DATA SUPPLIED:
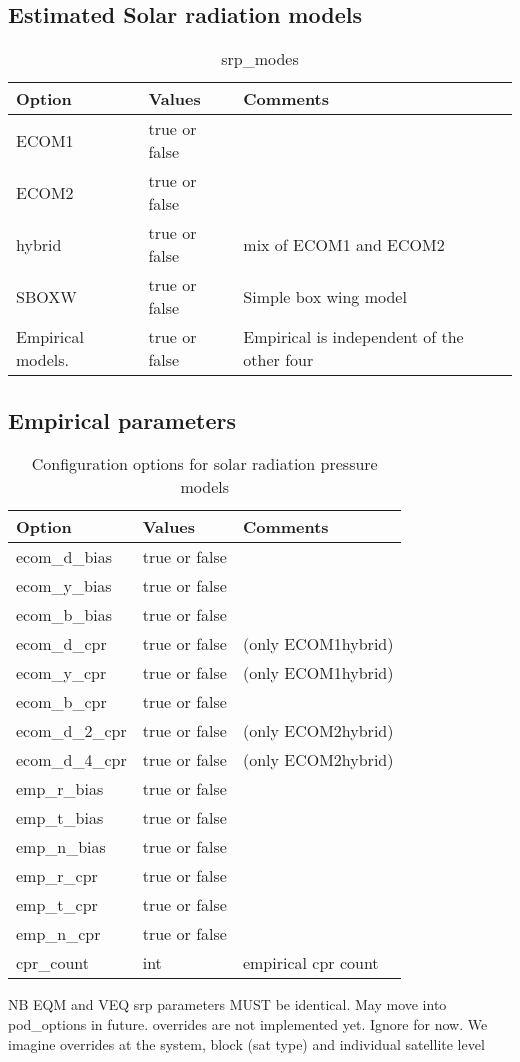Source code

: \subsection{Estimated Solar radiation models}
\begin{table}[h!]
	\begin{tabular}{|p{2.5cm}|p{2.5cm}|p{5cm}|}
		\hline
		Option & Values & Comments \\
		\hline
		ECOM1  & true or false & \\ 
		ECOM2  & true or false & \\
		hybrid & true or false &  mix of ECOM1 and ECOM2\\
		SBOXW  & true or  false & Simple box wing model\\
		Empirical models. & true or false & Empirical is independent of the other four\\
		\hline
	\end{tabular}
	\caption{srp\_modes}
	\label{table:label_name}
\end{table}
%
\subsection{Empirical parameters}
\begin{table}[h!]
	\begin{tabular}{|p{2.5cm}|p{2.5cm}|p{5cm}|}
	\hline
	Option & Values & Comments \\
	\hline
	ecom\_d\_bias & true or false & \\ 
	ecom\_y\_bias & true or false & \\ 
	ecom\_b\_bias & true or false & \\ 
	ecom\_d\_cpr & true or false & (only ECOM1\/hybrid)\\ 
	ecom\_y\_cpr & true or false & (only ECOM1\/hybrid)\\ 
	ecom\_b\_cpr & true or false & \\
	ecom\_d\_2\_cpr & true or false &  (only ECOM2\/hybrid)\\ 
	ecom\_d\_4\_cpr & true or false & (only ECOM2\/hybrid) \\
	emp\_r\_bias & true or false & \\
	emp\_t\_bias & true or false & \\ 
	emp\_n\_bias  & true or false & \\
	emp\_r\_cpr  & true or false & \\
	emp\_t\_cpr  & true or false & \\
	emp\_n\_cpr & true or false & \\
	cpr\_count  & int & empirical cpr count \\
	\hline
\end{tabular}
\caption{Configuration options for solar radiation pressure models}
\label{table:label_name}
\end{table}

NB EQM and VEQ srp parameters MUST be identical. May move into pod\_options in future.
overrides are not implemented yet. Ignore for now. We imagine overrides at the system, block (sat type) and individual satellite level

---

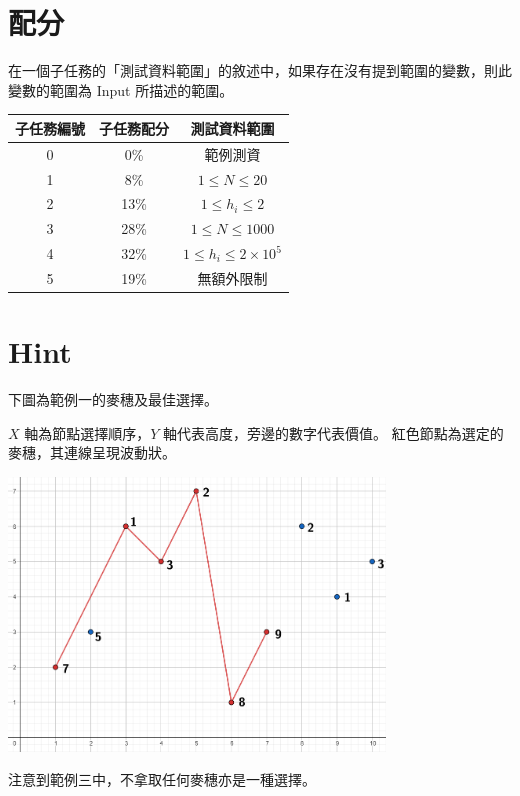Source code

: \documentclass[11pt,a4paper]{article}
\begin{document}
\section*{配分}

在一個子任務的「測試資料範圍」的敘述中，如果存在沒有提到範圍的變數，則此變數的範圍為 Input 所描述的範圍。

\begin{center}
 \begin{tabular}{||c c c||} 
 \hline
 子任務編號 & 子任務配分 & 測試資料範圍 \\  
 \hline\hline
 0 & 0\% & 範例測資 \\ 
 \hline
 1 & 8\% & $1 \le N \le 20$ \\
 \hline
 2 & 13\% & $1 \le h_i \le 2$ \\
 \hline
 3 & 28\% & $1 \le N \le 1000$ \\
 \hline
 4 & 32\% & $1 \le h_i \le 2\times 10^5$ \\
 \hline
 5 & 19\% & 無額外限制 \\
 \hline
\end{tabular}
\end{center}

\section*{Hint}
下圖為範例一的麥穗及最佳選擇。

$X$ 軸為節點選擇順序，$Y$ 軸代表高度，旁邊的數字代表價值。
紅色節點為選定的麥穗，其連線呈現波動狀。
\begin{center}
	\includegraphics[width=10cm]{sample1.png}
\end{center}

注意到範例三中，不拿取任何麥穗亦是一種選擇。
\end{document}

WORK INSTRUCTION: Within the listing above, extract exactly the lines from the line with "options for solar" to the line with "overrides are not", the two named lines included, and no others.

EXPECTED ANSWER:
\caption{Configuration options for solar radiation pressure models}
\label{table:label_name}
\end{table}

NB EQM and VEQ srp parameters MUST be identical. May move into pod\_options in future.
overrides are not implemented yet. Ignore for now. We imagine overrides at the system, block (sat type) and individual satellite level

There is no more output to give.